On energy gap phenomena of the Whitney spheres in $\mathbb{C}^n$ or $\mathbb{CP}^n$

TL;DR

This paper extends previous rigidity results for Lagrangian submanifolds satisfying certain energy conditions from complex dimension 2 to higher dimensions and complex projective spaces, characterizing Whitney spheres.

Contribution

It generalizes rigidity theorems and characterizations of Whitney spheres to Lagrangian submanifolds in higher-dimensional complex spaces and projective spaces.

Findings

Rigidity theorems for higher-dimensional Lagrangian submanifolds.

Characterization of Whitney spheres in $ ext{dim} ext{geq} 3$ cases.

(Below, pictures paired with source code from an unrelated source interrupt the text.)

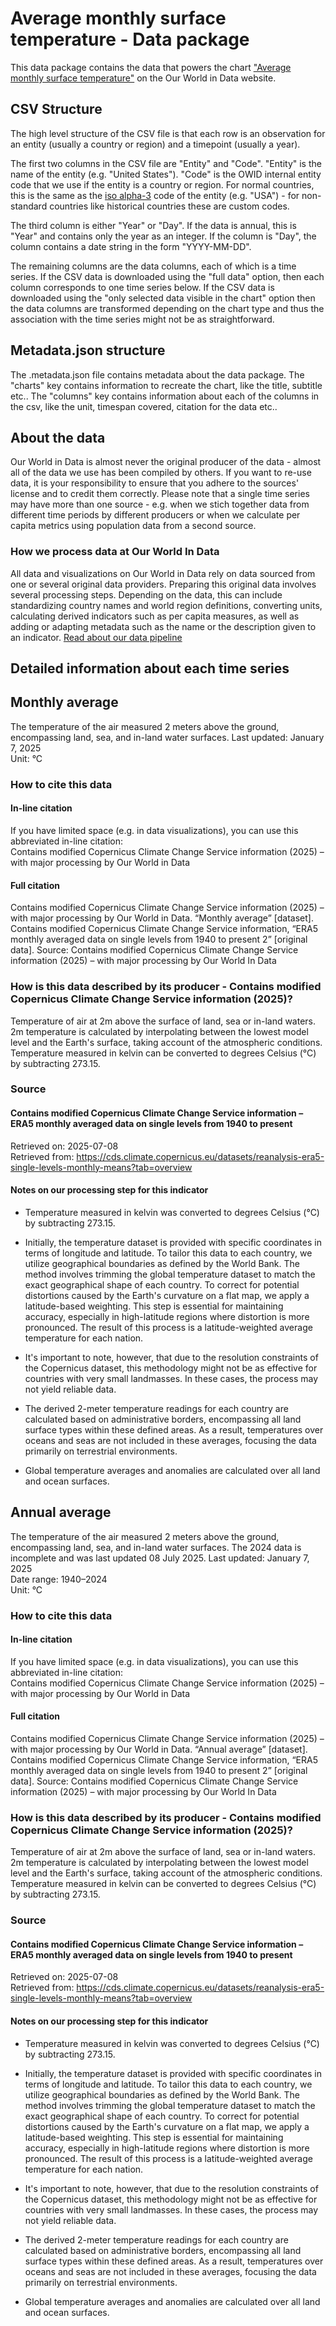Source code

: # Average monthly surface temperature - Data package

This data package contains the data that powers the chart ["Average monthly surface temperature"](https://ourworldindata.org/grapher/average-monthly-surface-temperature?v=1&csvType=full&useColumnShortNames=false) on the Our World in Data website.

## CSV Structure

The high level structure of the CSV file is that each row is an observation for an entity (usually a country or region) and a timepoint (usually a year).

The first two columns in the CSV file are "Entity" and "Code". "Entity" is the name of the entity (e.g. "United States"). "Code" is the OWID internal entity code that we use if the entity is a country or region. For normal countries, this is the same as the [iso alpha-3](https://en.wikipedia.org/wiki/ISO_3166-1_alpha-3) code of the entity (e.g. "USA") - for non-standard countries like historical countries these are custom codes.

The third column is either "Year" or "Day". If the data is annual, this is "Year" and contains only the year as an integer. If the column is "Day", the column contains a date string in the form "YYYY-MM-DD".

The remaining columns are the data columns, each of which is a time series. If the CSV data is downloaded using the "full data" option, then each column corresponds to one time series below. If the CSV data is downloaded using the "only selected data visible in the chart" option then the data columns are transformed depending on the chart type and thus the association with the time series might not be as straightforward.

## Metadata.json structure

The .metadata.json file contains metadata about the data package. The "charts" key contains information to recreate the chart, like the title, subtitle etc.. The "columns" key contains information about each of the columns in the csv, like the unit, timespan covered, citation for the data etc..

## About the data

Our World in Data is almost never the original producer of the data - almost all of the data we use has been compiled by others. If you want to re-use data, it is your responsibility to ensure that you adhere to the sources' license and to credit them correctly. Please note that a single time series may have more than one source - e.g. when we stich together data from different time periods by different producers or when we calculate per capita metrics using population data from a second source.

### How we process data at Our World In Data
All data and visualizations on Our World in Data rely on data sourced from one or several original data providers. Preparing this original data involves several processing steps. Depending on the data, this can include standardizing country names and world region definitions, converting units, calculating derived indicators such as per capita measures, as well as adding or adapting metadata such as the name or the description given to an indicator.
[Read about our data pipeline](https://docs.owid.io/projects/etl/)

## Detailed information about each time series


## Monthly average
The temperature of the air measured 2 meters above the ground, encompassing land, sea, and in-land water surfaces.
Last updated: January 7, 2025  
Unit: °C  


### How to cite this data

#### In-line citation
If you have limited space (e.g. in data visualizations), you can use this abbreviated in-line citation:  
Contains modified Copernicus Climate Change Service information (2025) – with major processing by Our World in Data

#### Full citation
Contains modified Copernicus Climate Change Service information (2025) – with major processing by Our World in Data. “Monthly average” [dataset]. Contains modified Copernicus Climate Change Service information, “ERA5 monthly averaged data on single levels from 1940 to present 2” [original data].
Source: Contains modified Copernicus Climate Change Service information (2025) – with major processing by Our World In Data

### How is this data described by its producer - Contains modified Copernicus Climate Change Service information (2025)?
Temperature of air at 2m above the surface of land, sea or in-land waters. 2m temperature is calculated by interpolating between the lowest model level and the Earth's surface, taking account of the atmospheric conditions. Temperature measured in kelvin can be converted to degrees Celsius (°C) by subtracting 273.15.

### Source

#### Contains modified Copernicus Climate Change Service information – ERA5 monthly averaged data on single levels from 1940 to present
Retrieved on: 2025-07-08  
Retrieved from: https://cds.climate.copernicus.eu/datasets/reanalysis-era5-single-levels-monthly-means?tab=overview  

#### Notes on our processing step for this indicator
- Temperature measured in kelvin was converted to degrees Celsius (°C) by subtracting 273.15.

- Initially, the temperature dataset is provided with specific coordinates in terms of longitude and latitude. To tailor this data to each country, we utilize geographical boundaries as defined by the World Bank. The method involves trimming the global temperature dataset to match the exact geographical shape of each country. To correct for potential distortions caused by the Earth's curvature on a flat map, we apply a latitude-based weighting. This step is essential for maintaining accuracy, especially in high-latitude regions where distortion is more pronounced. The result of this process is a latitude-weighted average temperature for each nation.

- It's important to note, however, that due to the resolution constraints of the Copernicus dataset, this methodology might not be as effective for countries with very small landmasses. In these cases, the process may not yield reliable data.

- The derived 2-meter temperature readings for each country are calculated based on administrative borders, encompassing all land surface types within these defined areas. As a result, temperatures over oceans and seas are not included in these averages, focusing the data primarily on terrestrial environments.

- Global temperature averages and anomalies are calculated over all land and ocean surfaces.


## Annual average
The temperature of the air measured 2 meters above the ground, encompassing land, sea, and in-land water surfaces. The 2024 data is incomplete and was last updated 08 July 2025.
Last updated: January 7, 2025  
Date range: 1940–2024  
Unit: °C  


### How to cite this data

#### In-line citation
If you have limited space (e.g. in data visualizations), you can use this abbreviated in-line citation:  
Contains modified Copernicus Climate Change Service information (2025) – with major processing by Our World in Data

#### Full citation
Contains modified Copernicus Climate Change Service information (2025) – with major processing by Our World in Data. “Annual average” [dataset]. Contains modified Copernicus Climate Change Service information, “ERA5 monthly averaged data on single levels from 1940 to present 2” [original data].
Source: Contains modified Copernicus Climate Change Service information (2025) – with major processing by Our World In Data

### How is this data described by its producer - Contains modified Copernicus Climate Change Service information (2025)?
Temperature of air at 2m above the surface of land, sea or in-land waters. 2m temperature is calculated by interpolating between the lowest model level and the Earth's surface, taking account of the atmospheric conditions. Temperature measured in kelvin can be converted to degrees Celsius (°C) by subtracting 273.15.

### Source

#### Contains modified Copernicus Climate Change Service information – ERA5 monthly averaged data on single levels from 1940 to present
Retrieved on: 2025-07-08  
Retrieved from: https://cds.climate.copernicus.eu/datasets/reanalysis-era5-single-levels-monthly-means?tab=overview  

#### Notes on our processing step for this indicator
- Temperature measured in kelvin was converted to degrees Celsius (°C) by subtracting 273.15.

- Initially, the temperature dataset is provided with specific coordinates in terms of longitude and latitude. To tailor this data to each country, we utilize geographical boundaries as defined by the World Bank. The method involves trimming the global temperature dataset to match the exact geographical shape of each country. To correct for potential distortions caused by the Earth's curvature on a flat map, we apply a latitude-based weighting. This step is essential for maintaining accuracy, especially in high-latitude regions where distortion is more pronounced. The result of this process is a latitude-weighted average temperature for each nation.

- It's important to note, however, that due to the resolution constraints of the Copernicus dataset, this methodology might not be as effective for countries with very small landmasses. In these cases, the process may not yield reliable data.

- The derived 2-meter temperature readings for each country are calculated based on administrative borders, encompassing all land surface types within these defined areas. As a result, temperatures over oceans and seas are not included in these averages, focusing the data primarily on terrestrial environments.

- Global temperature averages and anomalies are calculated over all land and ocean surfaces.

Extension of energy gap phenomena to complex projective spaces.

Abstract

In \cite{Zh} \cite{LY} Zhang, Luo and Yin initiated the study of Lagrangian submanifolds satisfying ${\rm \nabla^*} T=0$ or ${\rm \nabla^*\nabla^*}T=0$ in $\mathbb{C}^n$ or $\mathbb{CP}^n$, where $T ={\rm \nabla^*}\tilde{h}$ and $\tilde{h}$ is the Lagrangian trace-free second fundamental form. They proved several rigidity theorems for Lagrangian surfaces satisfying ${\rm \nabla^*} T=0$ or ${\rm \nabla^*\nabla^*}T=0$ in $\mathbb{C}^2$ under proper small energy assumption and gave new characterization of the Whitney spheres in $\mathbb{C}^2$. In this paper we extend these results to Lagrangian submanifolds in $\mathbb{C}^n$ of dimension $n\geq3$ and to Lagrangian submanifolds in $\mathbb{CP}^n$.